Researchers at the University of Southampton are set to investigate using 3D printing, or additive manufacturing, techniques in the fabrication of optical fibre.

Silica fibre drawing tower in the Zepler Institute Cleanroom Complex

This entirely new way of making fibre could pave the way for more complex structures capable of unlocking a host of applications in a wide range of industries, from biotechnology to aerospace and telecommunications.

Current techniques used to produce optical fibre preforms - the piece of glass from which an optical fibre is drawn - give a consistent structure along the length of the preform but make it difficult to control the shape and composition of the fibre in 3D. This limits the degree of flexibility that engineers can exercise in the design of the fibre and as a consequence, the capabilities that the fibres can offer.

The new technique, being developed by Professor Jayanta Sahu, together with his colleagues from the University of Southampton’s Zepler Institute and co-investigator Dr Shoufeng Yang from the Faculty of Engineering and Environment, will allow engineers to manufacture preforms with far more complex structures and different features along their lengths.

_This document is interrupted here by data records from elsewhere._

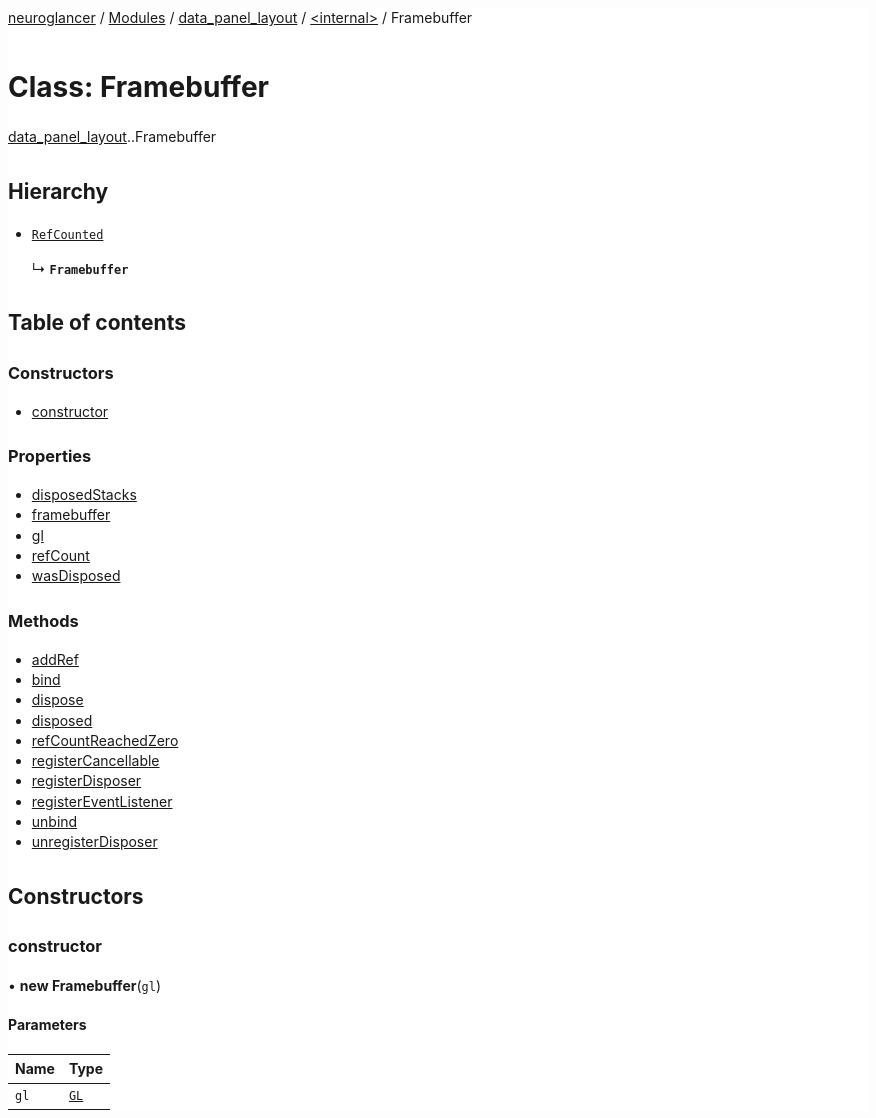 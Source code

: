 [neuroglancer](../README.md) / [Modules](../modules.md) / [data\_panel\_layout](../modules/data_panel_layout.md) / [<internal\>](../modules/data_panel_layout._internal_.md) / Framebuffer

# Class: Framebuffer

[data_panel_layout](../modules/data_panel_layout.md).[<internal>](../modules/data_panel_layout._internal_.md).Framebuffer

## Hierarchy

- [`RefCounted`](axes_lines._internal_.RefCounted.md)

  ↳ **`Framebuffer`**

## Table of contents

### Constructors

- [constructor](data_panel_layout._internal_.Framebuffer.md#constructor)

### Properties

- [disposedStacks](data_panel_layout._internal_.Framebuffer.md#disposedstacks)
- [framebuffer](data_panel_layout._internal_.Framebuffer.md#framebuffer)
- [gl](data_panel_layout._internal_.Framebuffer.md#gl)
- [refCount](data_panel_layout._internal_.Framebuffer.md#refcount)
- [wasDisposed](data_panel_layout._internal_.Framebuffer.md#wasdisposed)

### Methods

- [addRef](data_panel_layout._internal_.Framebuffer.md#addref)
- [bind](data_panel_layout._internal_.Framebuffer.md#bind)
- [dispose](data_panel_layout._internal_.Framebuffer.md#dispose)
- [disposed](data_panel_layout._internal_.Framebuffer.md#disposed)
- [refCountReachedZero](data_panel_layout._internal_.Framebuffer.md#refcountreachedzero)
- [registerCancellable](data_panel_layout._internal_.Framebuffer.md#registercancellable)
- [registerDisposer](data_panel_layout._internal_.Framebuffer.md#registerdisposer)
- [registerEventListener](data_panel_layout._internal_.Framebuffer.md#registereventlistener)
- [unbind](data_panel_layout._internal_.Framebuffer.md#unbind)
- [unregisterDisposer](data_panel_layout._internal_.Framebuffer.md#unregisterdisposer)

## Constructors

### constructor

• **new Framebuffer**(`gl`)

#### Parameters

| Name | Type |
| :------ | :------ |
| `gl` | [`GL`](../interfaces/axes_lines._internal_.GL.md) |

“We will design, fabricate and employ novel Multiple Materials Additive Manufacturing (MMAM) equipment to enable us to make optical fibre preforms (both in conventional and microstructured fibre geometries) in silica and other host glass materials,” says Professor Sahu. “Our proposed process can be utilised to produce complex preforms, which are otherwise too difficult, too time-consuming or currently impossible to be achieved by existing fabrication techniques.”

The making of the preform is one of the most challenging stages of optical fibre manufacturing, especially when the preform has a complex internal structure, such as in photonic bandgap fibre - a new type of microstructured fibre, which is hotly anticipated to revolutionise the telecoms and datacoms industries in particular.

Currently, most microstructured fibres are made using the labour intensive ‘stack and draw’ process which involves stacking several smaller glass capillaries or canes together by hand to form the preform.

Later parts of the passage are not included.